# Trying to determine if Sat TV viable



## Tom Brokaw (Dec 11, 2011)

Hello,
I am looking at getting satellite TV for my parents. They are located in NW MT, and the house is surrounded by trees.

Looking up their address on dishpointer.com indicates an elevation of 29.6 degrees is needed. There is one "valley" of trees through which they can see the southern sky clearly, please copy/paste jpg link at the bottom of this post.

Dishpointer also advertised, or at least noted, several iOS apps that claim to be able to work for checking LoS and helping install the dish.
Here's one example:
www .dishpointer. com / 2009 / augmented-reality-satellite-finder/

(cant post URLs due to new forum user status)

My questions:
1. Towards the end of the video in the link above, the 110, 119, and 129 are clearly behind trees. Would they be blocked in that scenario? Or does it look like the signal could make it through?
2. What do you think of our chances given the picture? I realize I'm asking for an internet prognosis so I promise not to take any answers as engraved in stone.

imageshack.us/photo/my-images/824/view7.jpg


----------



## trh (Nov 3, 2007)

:welcome_s

The picture doesn't look very promising. Was that picture taken from their house? If they installed a pole to mount the dish on in another location on the property could they get a less obstructed southerly view? How big of a tree can they use for Christmas this year?


----------



## Tom Brokaw (Dec 11, 2011)

Yeah, that's what we thought.

The picture was taken from the deck that runs on the southern (and eastern) side of the house.
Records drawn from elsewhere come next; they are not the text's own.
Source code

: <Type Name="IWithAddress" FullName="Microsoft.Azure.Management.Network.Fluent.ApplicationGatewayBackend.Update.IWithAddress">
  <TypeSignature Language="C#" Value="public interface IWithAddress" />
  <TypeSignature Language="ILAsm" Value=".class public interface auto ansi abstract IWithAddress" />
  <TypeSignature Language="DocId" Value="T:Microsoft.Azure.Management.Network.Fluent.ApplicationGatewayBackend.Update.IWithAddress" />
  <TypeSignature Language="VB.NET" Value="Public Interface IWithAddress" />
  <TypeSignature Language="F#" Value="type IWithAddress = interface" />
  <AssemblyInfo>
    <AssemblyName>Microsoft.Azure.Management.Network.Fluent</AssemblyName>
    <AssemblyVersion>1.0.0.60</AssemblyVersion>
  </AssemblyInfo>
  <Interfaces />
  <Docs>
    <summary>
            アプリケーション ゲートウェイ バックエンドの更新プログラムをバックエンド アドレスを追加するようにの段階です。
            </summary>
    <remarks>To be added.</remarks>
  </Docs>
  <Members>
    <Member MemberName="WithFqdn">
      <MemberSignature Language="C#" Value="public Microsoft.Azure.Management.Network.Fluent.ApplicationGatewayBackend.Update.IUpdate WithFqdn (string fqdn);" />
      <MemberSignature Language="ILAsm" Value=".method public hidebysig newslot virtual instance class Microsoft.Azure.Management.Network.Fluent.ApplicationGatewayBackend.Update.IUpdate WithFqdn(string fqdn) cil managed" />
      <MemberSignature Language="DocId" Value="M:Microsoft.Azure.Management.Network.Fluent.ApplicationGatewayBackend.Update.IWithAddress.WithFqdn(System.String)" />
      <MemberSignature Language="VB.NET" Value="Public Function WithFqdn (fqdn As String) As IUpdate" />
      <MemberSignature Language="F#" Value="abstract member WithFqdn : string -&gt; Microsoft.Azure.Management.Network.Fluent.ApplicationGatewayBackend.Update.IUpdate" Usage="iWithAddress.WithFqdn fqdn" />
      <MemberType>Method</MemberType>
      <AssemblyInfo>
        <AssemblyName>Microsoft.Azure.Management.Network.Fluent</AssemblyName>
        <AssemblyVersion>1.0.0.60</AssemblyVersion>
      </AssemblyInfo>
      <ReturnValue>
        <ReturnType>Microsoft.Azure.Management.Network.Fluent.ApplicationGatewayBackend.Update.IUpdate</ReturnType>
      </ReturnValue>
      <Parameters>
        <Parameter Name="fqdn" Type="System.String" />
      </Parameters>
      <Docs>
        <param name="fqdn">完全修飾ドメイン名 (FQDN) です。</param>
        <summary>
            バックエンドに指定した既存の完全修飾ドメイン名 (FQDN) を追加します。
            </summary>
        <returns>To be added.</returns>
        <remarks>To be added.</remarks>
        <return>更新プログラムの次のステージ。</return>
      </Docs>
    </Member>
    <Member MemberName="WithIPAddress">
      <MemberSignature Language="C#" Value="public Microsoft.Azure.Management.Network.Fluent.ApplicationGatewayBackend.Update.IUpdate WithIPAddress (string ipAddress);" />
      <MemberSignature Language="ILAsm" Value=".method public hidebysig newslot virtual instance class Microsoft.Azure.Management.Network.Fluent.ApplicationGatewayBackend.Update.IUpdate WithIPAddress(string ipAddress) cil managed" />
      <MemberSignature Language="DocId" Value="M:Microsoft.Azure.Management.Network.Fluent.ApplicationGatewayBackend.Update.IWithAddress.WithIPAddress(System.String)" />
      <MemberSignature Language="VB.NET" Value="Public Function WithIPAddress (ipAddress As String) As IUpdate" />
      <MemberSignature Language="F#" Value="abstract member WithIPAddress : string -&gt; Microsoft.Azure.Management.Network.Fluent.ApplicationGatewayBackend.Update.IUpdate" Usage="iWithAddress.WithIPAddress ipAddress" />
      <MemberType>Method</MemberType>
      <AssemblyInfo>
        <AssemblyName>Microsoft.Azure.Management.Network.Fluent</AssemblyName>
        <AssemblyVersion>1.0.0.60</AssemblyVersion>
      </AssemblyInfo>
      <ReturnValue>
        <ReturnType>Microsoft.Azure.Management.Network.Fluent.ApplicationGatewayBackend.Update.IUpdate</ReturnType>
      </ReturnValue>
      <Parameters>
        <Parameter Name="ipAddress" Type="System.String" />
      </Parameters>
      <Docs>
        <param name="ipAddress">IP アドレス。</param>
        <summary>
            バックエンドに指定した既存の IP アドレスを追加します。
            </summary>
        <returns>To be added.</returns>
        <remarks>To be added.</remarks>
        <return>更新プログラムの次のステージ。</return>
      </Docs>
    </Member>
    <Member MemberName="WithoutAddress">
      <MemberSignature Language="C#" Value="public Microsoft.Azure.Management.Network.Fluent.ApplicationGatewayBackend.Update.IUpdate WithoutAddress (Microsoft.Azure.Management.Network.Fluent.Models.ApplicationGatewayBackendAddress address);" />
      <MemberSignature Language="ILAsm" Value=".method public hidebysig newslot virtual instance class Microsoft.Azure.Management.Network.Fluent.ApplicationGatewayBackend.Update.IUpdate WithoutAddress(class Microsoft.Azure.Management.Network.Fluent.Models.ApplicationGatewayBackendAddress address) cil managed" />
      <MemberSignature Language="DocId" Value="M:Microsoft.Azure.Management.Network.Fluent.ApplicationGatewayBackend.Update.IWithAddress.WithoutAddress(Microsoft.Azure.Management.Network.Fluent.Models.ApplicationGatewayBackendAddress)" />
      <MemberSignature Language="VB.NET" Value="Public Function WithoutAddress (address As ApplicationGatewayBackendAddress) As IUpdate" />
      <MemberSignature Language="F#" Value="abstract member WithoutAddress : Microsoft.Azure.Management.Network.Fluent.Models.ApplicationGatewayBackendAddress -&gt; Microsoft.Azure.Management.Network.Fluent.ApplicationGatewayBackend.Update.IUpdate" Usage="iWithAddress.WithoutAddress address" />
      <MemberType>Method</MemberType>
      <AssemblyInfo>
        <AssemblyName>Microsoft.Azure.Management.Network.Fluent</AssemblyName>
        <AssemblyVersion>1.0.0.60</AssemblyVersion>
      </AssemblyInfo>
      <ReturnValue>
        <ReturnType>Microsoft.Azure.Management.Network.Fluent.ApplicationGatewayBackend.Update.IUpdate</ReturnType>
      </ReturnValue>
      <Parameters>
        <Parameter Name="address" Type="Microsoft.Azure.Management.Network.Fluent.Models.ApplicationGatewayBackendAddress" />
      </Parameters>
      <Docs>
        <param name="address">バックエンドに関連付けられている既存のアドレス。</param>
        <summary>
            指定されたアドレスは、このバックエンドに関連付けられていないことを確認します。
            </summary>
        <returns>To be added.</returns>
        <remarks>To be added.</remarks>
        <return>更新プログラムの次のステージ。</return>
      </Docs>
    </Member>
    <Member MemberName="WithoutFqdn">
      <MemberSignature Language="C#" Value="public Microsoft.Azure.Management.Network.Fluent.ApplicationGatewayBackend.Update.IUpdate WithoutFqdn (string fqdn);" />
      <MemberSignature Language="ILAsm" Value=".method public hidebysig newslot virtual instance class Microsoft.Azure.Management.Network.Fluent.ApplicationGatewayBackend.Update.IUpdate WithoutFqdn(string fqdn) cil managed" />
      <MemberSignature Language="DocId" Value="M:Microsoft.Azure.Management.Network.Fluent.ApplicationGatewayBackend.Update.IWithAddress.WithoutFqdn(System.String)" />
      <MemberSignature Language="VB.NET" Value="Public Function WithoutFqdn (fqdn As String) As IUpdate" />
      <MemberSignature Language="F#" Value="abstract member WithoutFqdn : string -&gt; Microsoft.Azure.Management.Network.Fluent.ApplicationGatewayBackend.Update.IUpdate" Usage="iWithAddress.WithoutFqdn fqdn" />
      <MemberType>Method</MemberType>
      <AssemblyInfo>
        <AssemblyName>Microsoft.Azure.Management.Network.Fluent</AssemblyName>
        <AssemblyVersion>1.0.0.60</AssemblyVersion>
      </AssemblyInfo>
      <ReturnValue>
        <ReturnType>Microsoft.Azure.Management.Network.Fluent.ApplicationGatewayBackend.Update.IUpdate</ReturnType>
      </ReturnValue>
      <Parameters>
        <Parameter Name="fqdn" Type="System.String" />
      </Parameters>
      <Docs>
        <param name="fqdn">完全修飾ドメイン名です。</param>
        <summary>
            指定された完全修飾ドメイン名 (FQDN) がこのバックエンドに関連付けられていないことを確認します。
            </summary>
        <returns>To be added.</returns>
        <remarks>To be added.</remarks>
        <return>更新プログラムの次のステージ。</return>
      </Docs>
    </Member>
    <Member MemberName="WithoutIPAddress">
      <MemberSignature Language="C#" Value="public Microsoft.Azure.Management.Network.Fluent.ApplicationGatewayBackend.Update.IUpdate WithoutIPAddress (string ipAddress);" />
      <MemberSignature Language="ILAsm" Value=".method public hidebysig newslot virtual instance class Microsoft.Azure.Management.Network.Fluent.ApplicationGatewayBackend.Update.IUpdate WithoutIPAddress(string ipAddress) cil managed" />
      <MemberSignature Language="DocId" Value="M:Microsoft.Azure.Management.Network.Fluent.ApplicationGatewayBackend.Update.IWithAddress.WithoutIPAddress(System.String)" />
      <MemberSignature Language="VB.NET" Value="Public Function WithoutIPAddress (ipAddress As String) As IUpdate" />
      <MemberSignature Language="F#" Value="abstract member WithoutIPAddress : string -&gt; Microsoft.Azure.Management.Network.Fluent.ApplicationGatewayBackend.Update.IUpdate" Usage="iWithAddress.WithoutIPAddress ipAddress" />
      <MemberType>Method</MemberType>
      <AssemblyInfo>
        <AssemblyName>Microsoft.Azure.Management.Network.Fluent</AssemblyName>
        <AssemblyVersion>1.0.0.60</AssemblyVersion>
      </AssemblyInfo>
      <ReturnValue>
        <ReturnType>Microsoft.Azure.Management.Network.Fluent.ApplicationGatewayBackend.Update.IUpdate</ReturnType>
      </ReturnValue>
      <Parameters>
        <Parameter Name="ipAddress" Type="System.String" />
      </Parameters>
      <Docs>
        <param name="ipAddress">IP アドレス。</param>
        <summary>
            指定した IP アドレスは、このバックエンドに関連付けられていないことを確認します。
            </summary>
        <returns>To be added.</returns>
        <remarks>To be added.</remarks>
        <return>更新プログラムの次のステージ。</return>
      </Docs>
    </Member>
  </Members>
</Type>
Here's another one taken 18 months ago when I was helping my dad upgrade from analog to digital antenna. The red box indicates approximately the same view as the other picture. The deck is on the other side and the first picture was taken from slightly left of the peak of the roof.

Is pole mounting an option with a small dish? Seems like it would be. Does this pic look like it could be done?

Thanks!

imageshack.us/photo/my-images/846/digitalantennaandpole.jpg/


----------



## P Smith (Jul 25, 2002)

I wold try to bring small (old) dish with my portable spectrum analyzer and check LOS.


----------



## trh (Nov 3, 2007)

Tom Brokaw said:


> Is pole mounting an option with a small dish? Seems like it would be. /


Yes, but you might have a problem if you put it on a tall pole like what your using for your OTA antenna. If it moves when it gets windy, the sat dish isn't going to handle that movement very well.


----------



## Tom Brokaw (Dec 11, 2011)

Ah yes, hadn't thought about wind. Not too windy up there but it wouldn't take too much.

P Smith, that's probably a good idea but we'd need to get an installer out there, no one we know has that equipment.

Well, so much for it being a christmas present/surprise. We'll work on it later I guess.

Any suggestions/comments/ideas welcome in the meantime.


----------



## P Smith (Jul 25, 2002)

I would come, but my unemployment wouldn't cover the job


----------